Task brief: Below are the records; copy each line in them that holds the word "FUSE".

═══ Input ═══

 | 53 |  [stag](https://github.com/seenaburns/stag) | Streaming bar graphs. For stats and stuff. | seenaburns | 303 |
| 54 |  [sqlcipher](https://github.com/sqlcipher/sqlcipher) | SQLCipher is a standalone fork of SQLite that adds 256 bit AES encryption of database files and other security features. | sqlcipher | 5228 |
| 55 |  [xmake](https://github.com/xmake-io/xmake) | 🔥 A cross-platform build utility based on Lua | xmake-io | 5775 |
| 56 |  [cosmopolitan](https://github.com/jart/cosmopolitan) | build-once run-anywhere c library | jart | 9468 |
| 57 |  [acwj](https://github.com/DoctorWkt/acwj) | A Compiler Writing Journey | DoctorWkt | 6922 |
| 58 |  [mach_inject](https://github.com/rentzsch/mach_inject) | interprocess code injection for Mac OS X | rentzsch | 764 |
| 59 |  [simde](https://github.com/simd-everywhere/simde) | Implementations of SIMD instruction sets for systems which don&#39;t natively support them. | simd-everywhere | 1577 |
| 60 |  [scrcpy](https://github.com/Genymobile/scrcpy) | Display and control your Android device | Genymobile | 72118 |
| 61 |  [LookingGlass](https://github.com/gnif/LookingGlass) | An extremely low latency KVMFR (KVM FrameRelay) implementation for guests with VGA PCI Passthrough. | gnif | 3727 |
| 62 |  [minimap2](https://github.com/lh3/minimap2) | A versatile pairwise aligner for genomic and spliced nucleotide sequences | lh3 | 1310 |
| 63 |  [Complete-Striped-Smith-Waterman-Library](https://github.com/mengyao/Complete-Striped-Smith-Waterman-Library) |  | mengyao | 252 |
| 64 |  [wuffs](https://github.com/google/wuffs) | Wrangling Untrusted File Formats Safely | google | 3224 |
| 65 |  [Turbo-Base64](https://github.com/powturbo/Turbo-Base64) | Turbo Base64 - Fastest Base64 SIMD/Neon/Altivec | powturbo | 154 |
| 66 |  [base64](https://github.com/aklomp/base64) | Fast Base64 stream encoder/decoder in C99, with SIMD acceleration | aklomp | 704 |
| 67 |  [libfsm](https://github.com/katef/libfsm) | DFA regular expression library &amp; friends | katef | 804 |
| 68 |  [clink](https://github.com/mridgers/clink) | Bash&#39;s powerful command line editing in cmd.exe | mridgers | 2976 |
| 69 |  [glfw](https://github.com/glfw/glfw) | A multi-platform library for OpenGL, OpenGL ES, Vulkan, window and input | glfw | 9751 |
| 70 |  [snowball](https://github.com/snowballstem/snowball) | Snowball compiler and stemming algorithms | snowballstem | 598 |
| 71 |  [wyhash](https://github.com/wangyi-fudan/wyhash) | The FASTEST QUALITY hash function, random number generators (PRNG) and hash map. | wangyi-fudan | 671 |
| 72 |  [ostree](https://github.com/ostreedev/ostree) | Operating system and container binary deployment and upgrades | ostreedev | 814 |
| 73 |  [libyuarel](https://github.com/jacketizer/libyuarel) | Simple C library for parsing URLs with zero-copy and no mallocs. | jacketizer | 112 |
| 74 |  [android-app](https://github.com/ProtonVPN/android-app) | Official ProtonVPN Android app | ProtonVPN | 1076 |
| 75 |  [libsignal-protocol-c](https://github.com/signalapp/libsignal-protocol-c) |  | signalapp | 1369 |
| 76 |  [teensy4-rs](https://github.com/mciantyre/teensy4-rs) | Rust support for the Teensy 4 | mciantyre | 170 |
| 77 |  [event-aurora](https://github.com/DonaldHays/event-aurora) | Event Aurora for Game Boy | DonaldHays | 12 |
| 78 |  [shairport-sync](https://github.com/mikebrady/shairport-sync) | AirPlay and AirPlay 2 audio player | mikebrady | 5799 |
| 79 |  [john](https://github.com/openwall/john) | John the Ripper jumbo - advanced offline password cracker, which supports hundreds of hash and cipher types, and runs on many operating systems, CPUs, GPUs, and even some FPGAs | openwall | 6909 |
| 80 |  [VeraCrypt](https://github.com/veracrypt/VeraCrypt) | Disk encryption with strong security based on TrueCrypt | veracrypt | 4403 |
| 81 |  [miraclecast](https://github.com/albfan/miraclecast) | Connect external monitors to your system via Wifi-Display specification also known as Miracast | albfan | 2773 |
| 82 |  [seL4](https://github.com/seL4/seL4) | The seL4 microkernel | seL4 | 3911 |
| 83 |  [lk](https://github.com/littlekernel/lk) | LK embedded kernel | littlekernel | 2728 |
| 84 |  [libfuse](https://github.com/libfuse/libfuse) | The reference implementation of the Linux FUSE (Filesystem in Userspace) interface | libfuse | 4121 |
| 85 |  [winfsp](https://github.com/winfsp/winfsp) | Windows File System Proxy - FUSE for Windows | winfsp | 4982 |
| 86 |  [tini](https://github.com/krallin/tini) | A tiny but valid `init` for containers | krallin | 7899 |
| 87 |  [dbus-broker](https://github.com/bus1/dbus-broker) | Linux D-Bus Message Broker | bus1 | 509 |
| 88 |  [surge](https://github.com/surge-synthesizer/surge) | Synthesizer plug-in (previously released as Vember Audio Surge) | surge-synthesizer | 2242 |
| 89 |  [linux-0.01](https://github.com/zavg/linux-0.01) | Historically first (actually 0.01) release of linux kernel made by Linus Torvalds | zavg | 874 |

═══

Reply:
| 84 |  [libfuse](https://github.com/libfuse/libfuse) | The reference implementation of the Linux FUSE (Filesystem in Userspace) interface | libfuse | 4121 |
| 85 |  [winfsp](https://github.com/winfsp/winfsp) | Windows File System Proxy - FUSE for Windows | winfsp | 4982 |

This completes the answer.